* Problem: Among these records, which lines include "捕获的波形流的源可以是"? Copy them out.

* Dataset records:
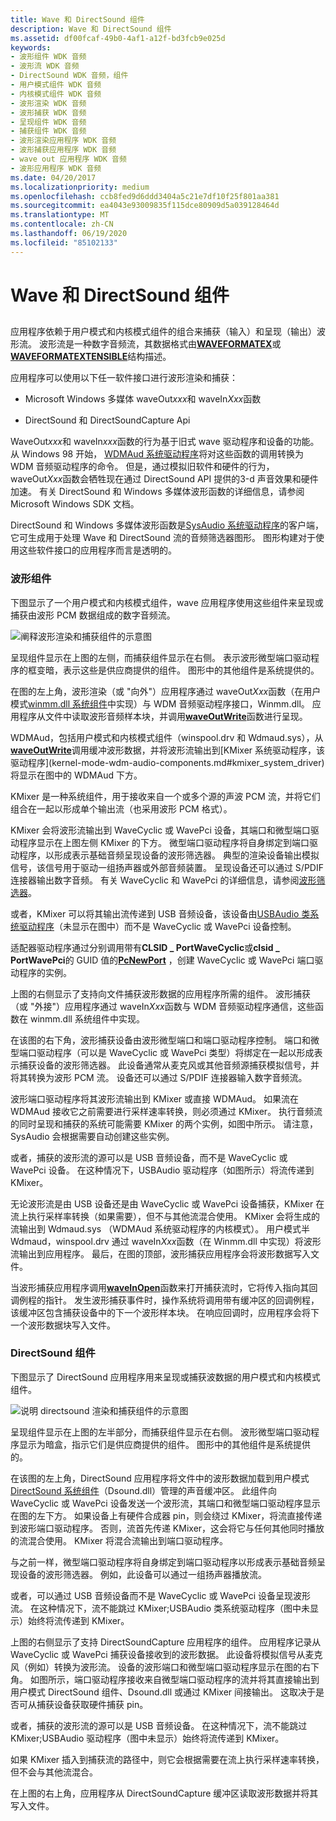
 ```yaml
---
title: Wave 和 DirectSound 组件
description: Wave 和 DirectSound 组件
ms.assetid: df00fcaf-49b0-4af1-a12f-bd3fcb9e025d
keywords:
- 波形组件 WDK 音频
- 波形流 WDK 音频
- DirectSound WDK 音频，组件
- 用户模式组件 WDK 音频
- 内核模式组件 WDK 音频
- 波形渲染 WDK 音频
- 波形捕获 WDK 音频
- 呈现组件 WDK 音频
- 捕获组件 WDK 音频
- 波形渲染应用程序 WDK 音频
- 波形捕获应用程序 WDK 音频
- wave out 应用程序 WDK 音频
- 波形应用程序 WDK 音频
ms.date: 04/20/2017
ms.localizationpriority: medium
ms.openlocfilehash: ccb8fed9d6ddd3404a5c21e7df10f25f801aa381
ms.sourcegitcommit: ea4043e93009835f115dce80909d5a039128464d
ms.translationtype: MT
ms.contentlocale: zh-CN
ms.lasthandoff: 06/19/2020
ms.locfileid: "85102133"
---
```

# <a name="wave-and-directsound-components"></a>Wave 和 DirectSound 组件


## <span id="wave_and_directsound_components"></span><span id="WAVE_AND_DIRECTSOUND_COMPONENTS"></span>


应用程序依赖于用户模式和内核模式组件的组合来捕获（输入）和呈现（输出）波形流。 波形流是一种数字音频流，其数据格式由[**WAVEFORMATEX**](https://docs.microsoft.com/windows/win32/api/mmeapi/ns-mmeapi-waveformatex)或[**WAVEFORMATEXTENSIBLE**](https://docs.microsoft.com/windows-hardware/drivers/ddi/ksmedia/ns-ksmedia-waveformatextensible)结构描述。

应用程序可以使用以下任一软件接口进行波形渲染和捕获：

-   Microsoft Windows 多媒体 waveOut*xxx*和 waveIn*Xxx*函数

-   DirectSound 和 DirectSoundCapture Api

WaveOut*xxx*和 waveIn*xxx*函数的行为基于旧式 wave 驱动程序和设备的功能。 从 Windows 98 开始， [WDMAud 系统驱动程序](user-mode-wdm-audio-components.md#wdmaud_system_driver)将对这些函数的调用转换为 WDM 音频驱动程序的命令。 但是，通过模拟旧软件和硬件的行为，waveOut*Xxx*函数会牺牲现在通过 DirectSound API 提供的3-d 声音效果和硬件加速。 有关 DirectSound 和 Windows 多媒体波形函数的详细信息，请参阅 Microsoft Windows SDK 文档。

DirectSound 和 Windows 多媒体波形函数是[SysAudio 系统驱动程序](kernel-mode-wdm-audio-components.md#sysaudio_system_driver)的客户端，它可生成用于处理 Wave 和 DirectSound 流的音频筛选器图形。 图形构建对于使用这些软件接口的应用程序而言是透明的。

### <a name="span-idwave_componentsspanspan-idwave_componentsspanspan-idwave_componentsspanwave-components"></a><span id="Wave_Components"></span><span id="wave_components"></span><span id="WAVE_COMPONENTS"></span>波形组件

下图显示了一个用户模式和内核模式组件，wave 应用程序使用这些组件来呈现或捕获由波形 PCM 数据组成的数字音频流。

![阐释波形渲染和捕获组件的示意图](images/wavecomp.png)

呈现组件显示在上图的左侧，而捕获组件显示在右侧。 表示波形微型端口驱动程序的框变暗，表示这些是供应商提供的组件。 图形中的其他组件是系统提供的。

在图的左上角，波形渲染（或 "向外"）应用程序通过 waveOut*Xxx*函数（在用户模式[winmm.dll 系统组件](user-mode-wdm-audio-components.md#winmm_system_component)中实现）与 WDM 音频驱动程序接口，Winmm.dll。 应用程序从文件中读取波形音频样本块，并调用[**waveOutWrite**](https://docs.microsoft.com/previous-versions/dd743876(v=vs.85))函数进行呈现。

WDMAud，包括用户模式和内核模式组件（winspool.drv 和 Wdmaud.sys），从[**waveOutWrite**](https://docs.microsoft.com/previous-versions/dd743876(v=vs.85))调用缓冲波形数据，并将波形流输出到[KMixer 系统驱动程序，该驱动程序](kernel-mode-wdm-audio-components.md#kmixer_system_driver)将显示在图中的 WDMAud 下方。

KMixer 是一种系统组件，用于接收来自一个或多个源的声波 PCM 流，并将它们组合在一起以形成单个输出流（也采用波形 PCM 格式）。

KMixer 会将波形流输出到 WaveCyclic 或 WavePci 设备，其端口和微型端口驱动程序显示在上图左侧 KMixer 的下方。 微型端口驱动程序将自身绑定到端口驱动程序，以形成表示基础音频呈现设备的波形筛选器。 典型的渲染设备输出模拟信号，该信号用于驱动一组扬声器或外部音频装置。 呈现设备还可以通过 S/PDIF 连接器输出数字音频。 有关 WaveCyclic 和 WavePci 的详细信息，请参阅[波形筛选器](wave-filters.md)。

或者，KMixer 可以将其输出流传递到 USB 音频设备，该设备由[USBAudio 类系统驱动程序](kernel-mode-wdm-audio-components.md#usbaudio_class_system_driver)（未显示在图中）而不是 WaveCyclic 或 WavePci 设备控制。

适配器驱动程序通过分别调用带有**CLSID \_ PortWaveCyclic**或**clsid \_ PortWavePci**的 GUID 值的[**PcNewPort**](https://docs.microsoft.com/windows-hardware/drivers/ddi/portcls/nf-portcls-pcnewport) ，创建 WaveCyclic 或 WavePci 端口驱动程序的实例。

上图的右侧显示了支持向文件捕获波形数据的应用程序所需的组件。 波形捕获（或 "外接"）应用程序通过 waveIn*Xxx*函数与 WDM 音频驱动程序通信，这些函数在 winmm.dll 系统组件中实现。

在该图的右下角，波形捕获设备由波形微型端口和端口驱动程序控制。 端口和微型端口驱动程序（可以是 WaveCyclic 或 WavePci 类型）将绑定在一起以形成表示捕获设备的波形筛选器。 此设备通常从麦克风或其他音频源捕获模拟信号，并将其转换为波形 PCM 流。 设备还可以通过 S/PDIF 连接器输入数字音频流。

波形端口驱动程序将其波形流输出到 KMixer 或直接 WDMAud。 如果流在 WDMAud 接收它之前需要进行采样速率转换，则必须通过 KMixer。 执行音频流的同时呈现和捕获的系统可能需要 KMixer 的两个实例，如图中所示。 请注意，SysAudio 会根据需要自动创建这些实例。

或者，捕获的波形流的源可以是 USB 音频设备，而不是 WaveCyclic 或 WavePci 设备。 在这种情况下，USBAudio 驱动程序（如图所示）将流传递到 KMixer。

无论波形流是由 USB 设备还是由 WaveCyclic 或 WavePci 设备捕获，KMixer 在流上执行采样率转换（如果需要），但不与其他流混合使用。 KMixer 会将生成的流输出到 Wdmaud.sys （WDMAud 系统驱动程序的内核模式）。 用户模式半 Wdmaud，winspool.drv 通过 waveIn*Xxx*函数（在 Winmm.dll 中实现）将波形流输出到应用程序。 最后，在图的顶部，波形捕获应用程序会将波形数据写入文件。

当波形捕获应用程序调用[**waveInOpen**](https://docs.microsoft.com/previous-versions/dd743847(v=vs.85))函数来打开捕获流时，它将传入指向其回调例程的指针。 发生波形捕获事件时，操作系统将调用带有缓冲区的回调例程，该缓冲区包含捕获设备中的下一个波形样本块。 在响应回调时，应用程序会将下一个波形数据块写入文件。

### <a name="span-iddirectsound_componentsspanspan-iddirectsound_componentsspanspan-iddirectsound_componentsspandirectsound-components"></a><span id="DirectSound_Components"></span><span id="directsound_components"></span><span id="DIRECTSOUND_COMPONENTS"></span>DirectSound 组件

下图显示了 DirectSound 应用程序用来呈现或捕获波数据的用户模式和内核模式组件。

![说明 directsound 渲染和捕获组件的示意图](images/dscomp.png)

呈现组件显示在上图的左半部分，而捕获组件显示在右侧。 波形微型端口驱动程序显示为暗盒，指示它们是供应商提供的组件。 图形中的其他组件是系统提供的。

在该图的左上角，DirectSound 应用程序将文件中的波形数据加载到用户模式[DirectSound 系统组件](user-mode-wdm-audio-components.md#directsound_system_component)（Dsound.dll）管理的声音缓冲区。 此组件向 WaveCyclic 或 WavePci 设备发送一个波形流，其端口和微型端口驱动程序显示在图的左下方。 如果设备上有硬件合成器 pin，则会绕过 KMixer，将流直接传递到波形端口驱动程序。 否则，流首先传递 KMixer，这会将它与任何其他同时播放的流混合使用。 KMixer 将混合流输出到端口驱动程序。

与之前一样，微型端口驱动程序将自身绑定到端口驱动程序以形成表示基础音频呈现设备的波形筛选器。 例如，此设备可以通过一组扬声器播放流。

或者，可以通过 USB 音频设备而不是 WaveCyclic 或 WavePci 设备呈现波形流。 在这种情况下，流不能跳过 KMixer;USBAudio 类系统驱动程序（图中未显示）始终将流传递到 KMixer。

上图的右侧显示了支持 DirectSoundCapture 应用程序的组件。 应用程序记录从 WaveCyclic 或 WavePci 捕获设备接收到的波形数据。 此设备将模拟信号从麦克风（例如）转换为波形流。 设备的波形端口和微型端口驱动程序显示在图的右下角。 如图所示，端口驱动程序接收来自微型端口驱动程序的流并将其直接输出到用户模式 DirectSound 组件、Dsound.dll 或通过 KMixer 间接输出。 这取决于是否可从捕获设备获取硬件捕获 pin。

或者，捕获的波形流的源可以是 USB 音频设备。 在这种情况下，流不能跳过 KMixer;USBAudio 驱动程序（图中未显示）始终将流传递到 KMixer。

如果 KMixer 插入到捕获流的路径中，则它会根据需要在流上执行采样速率转换，但不会与其他流混合。

在上图的右上角，应用程序从 DirectSoundCapture 缓冲区读取波形数据并将其写入文件。

 

 




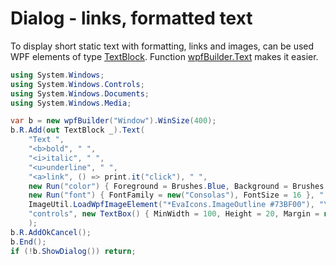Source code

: # Dialog - links, formatted text
To display short static text with formatting, links and images, can be used WPF elements of type <a href='https://www.google.com/search?q=System.Windows.Controls.TextBlock+class'>TextBlock</a>. Function <a href='/api/Au.wpfBuilder.Text.html'>wpfBuilder.Text</a> makes it easier.

```csharp
using System.Windows;
using System.Windows.Controls;
using System.Windows.Documents;
using System.Windows.Media;

var b = new wpfBuilder("Window").WinSize(400);
b.R.Add(out TextBlock _).Text(
	"Text ",
	"<b>bold", " ",
	"<i>italic", " ",
	"<u>underline", " ",
	"<a>link", () => print.it("click"), " ",
	new Run("color") { Foreground = Brushes.Blue, Background = Brushes.Cornsilk }, " ",
	new Run("font") { FontFamily = new("Consolas"), FontSize = 16 }, ". ",
	ImageUtil.LoadWpfImageElement("*EvaIcons.ImageOutline #73BF00"), "\n",
	"controls", new TextBox() { MinWidth = 100, Height = 20, Margin = new(3) }, new CheckBox() { Content = "Check" }
	);
b.R.AddOkCancel();
b.End();
if (!b.ShowDialog()) return;
```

* Result for this task:
或者，捕获的波形流的源可以是 USB 音频设备，而不是 WaveCyclic 或 WavePci 设备。 在这种情况下，USBAudio 驱动程序（如图所示）将流传递到 KMixer。
或者，捕获的波形流的源可以是 USB 音频设备。 在这种情况下，流不能跳过 KMixer;USBAudio 驱动程序（图中未显示）始终将流传递到 KMixer。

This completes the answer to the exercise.